Work task: Each entry below is to be transcribed exactly.

(Data for processing)

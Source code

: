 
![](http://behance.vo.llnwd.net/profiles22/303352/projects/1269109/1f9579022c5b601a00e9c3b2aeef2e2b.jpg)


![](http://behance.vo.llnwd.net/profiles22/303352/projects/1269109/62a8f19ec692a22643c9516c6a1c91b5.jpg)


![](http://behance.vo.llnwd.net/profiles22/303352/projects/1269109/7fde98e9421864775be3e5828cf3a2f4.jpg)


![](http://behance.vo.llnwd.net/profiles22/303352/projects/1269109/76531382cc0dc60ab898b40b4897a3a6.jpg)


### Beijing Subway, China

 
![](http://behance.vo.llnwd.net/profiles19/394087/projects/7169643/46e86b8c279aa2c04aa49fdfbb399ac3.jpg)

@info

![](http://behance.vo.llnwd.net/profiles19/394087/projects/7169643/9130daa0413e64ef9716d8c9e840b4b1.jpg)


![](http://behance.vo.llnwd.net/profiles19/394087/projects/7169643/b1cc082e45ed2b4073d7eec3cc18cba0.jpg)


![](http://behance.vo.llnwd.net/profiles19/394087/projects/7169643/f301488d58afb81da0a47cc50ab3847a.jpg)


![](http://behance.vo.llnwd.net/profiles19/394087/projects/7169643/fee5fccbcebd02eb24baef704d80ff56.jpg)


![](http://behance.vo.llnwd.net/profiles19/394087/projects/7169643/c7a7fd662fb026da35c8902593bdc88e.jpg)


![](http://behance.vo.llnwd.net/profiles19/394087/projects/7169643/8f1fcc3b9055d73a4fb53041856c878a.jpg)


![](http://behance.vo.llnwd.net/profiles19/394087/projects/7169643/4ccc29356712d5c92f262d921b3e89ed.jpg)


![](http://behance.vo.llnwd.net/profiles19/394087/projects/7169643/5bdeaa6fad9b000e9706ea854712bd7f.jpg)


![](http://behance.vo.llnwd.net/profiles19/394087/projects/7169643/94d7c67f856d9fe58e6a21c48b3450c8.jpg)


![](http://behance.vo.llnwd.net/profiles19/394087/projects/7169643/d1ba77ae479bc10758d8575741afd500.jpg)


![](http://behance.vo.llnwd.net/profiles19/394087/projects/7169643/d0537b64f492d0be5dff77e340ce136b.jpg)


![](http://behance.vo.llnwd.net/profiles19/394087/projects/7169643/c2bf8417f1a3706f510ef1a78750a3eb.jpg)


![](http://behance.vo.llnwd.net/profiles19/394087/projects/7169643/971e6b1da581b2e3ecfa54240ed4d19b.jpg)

(End Data for processing)

Output of the exercise:
Source code

: 
![](http://behance.vo.llnwd.net/profiles22/303352/projects/1269109/1f9579022c5b601a00e9c3b2aeef2e2b.jpg)


![](http://behance.vo.llnwd.net/profiles22/303352/projects/1269109/62a8f19ec692a22643c9516c6a1c91b5.jpg)


![](http://behance.vo.llnwd.net/profiles22/303352/projects/1269109/7fde98e9421864775be3e5828cf3a2f4.jpg)


![](http://behance.vo.llnwd.net/profiles22/303352/projects/1269109/76531382cc0dc60ab898b40b4897a3a6.jpg)


### Beijing Subway, China

 
![](http://behance.vo.llnwd.net/profiles19/394087/projects/7169643/46e86b8c279aa2c04aa49fdfbb399ac3.jpg)

@info

![](http://behance.vo.llnwd.net/profiles19/394087/projects/7169643/9130daa0413e64ef9716d8c9e840b4b1.jpg)


![](http://behance.vo.llnwd.net/profiles19/394087/projects/7169643/b1cc082e45ed2b4073d7eec3cc18cba0.jpg)


![](http://behance.vo.llnwd.net/profiles19/394087/projects/7169643/f301488d58afb81da0a47cc50ab3847a.jpg)


![](http://behance.vo.llnwd.net/profiles19/394087/projects/7169643/fee5fccbcebd02eb24baef704d80ff56.jpg)


![](http://behance.vo.llnwd.net/profiles19/394087/projects/7169643/c7a7fd662fb026da35c8902593bdc88e.jpg)


![](http://behance.vo.llnwd.net/profiles19/394087/projects/7169643/8f1fcc3b9055d73a4fb53041856c878a.jpg)


![](http://behance.vo.llnwd.net/profiles19/394087/projects/7169643/4ccc29356712d5c92f262d921b3e89ed.jpg)


![](http://behance.vo.llnwd.net/profiles19/394087/projects/7169643/5bdeaa6fad9b000e9706ea854712bd7f.jpg)


![](http://behance.vo.llnwd.net/profiles19/394087/projects/7169643/94d7c67f856d9fe58e6a21c48b3450c8.jpg)


![](http://behance.vo.llnwd.net/profiles19/394087/projects/7169643/d1ba77ae479bc10758d8575741afd500.jpg)


![](http://behance.vo.llnwd.net/profiles19/394087/projects/7169643/d0537b64f492d0be5dff77e340ce136b.jpg)


![](http://behance.vo.llnwd.net/profiles19/394087/projects/7169643/c2bf8417f1a3706f510ef1a78750a3eb.jpg)


![](http://behance.vo.llnwd.net/profiles19/394087/projects/7169643/971e6b1da581b2e3ecfa54240ed4d19b.jpg)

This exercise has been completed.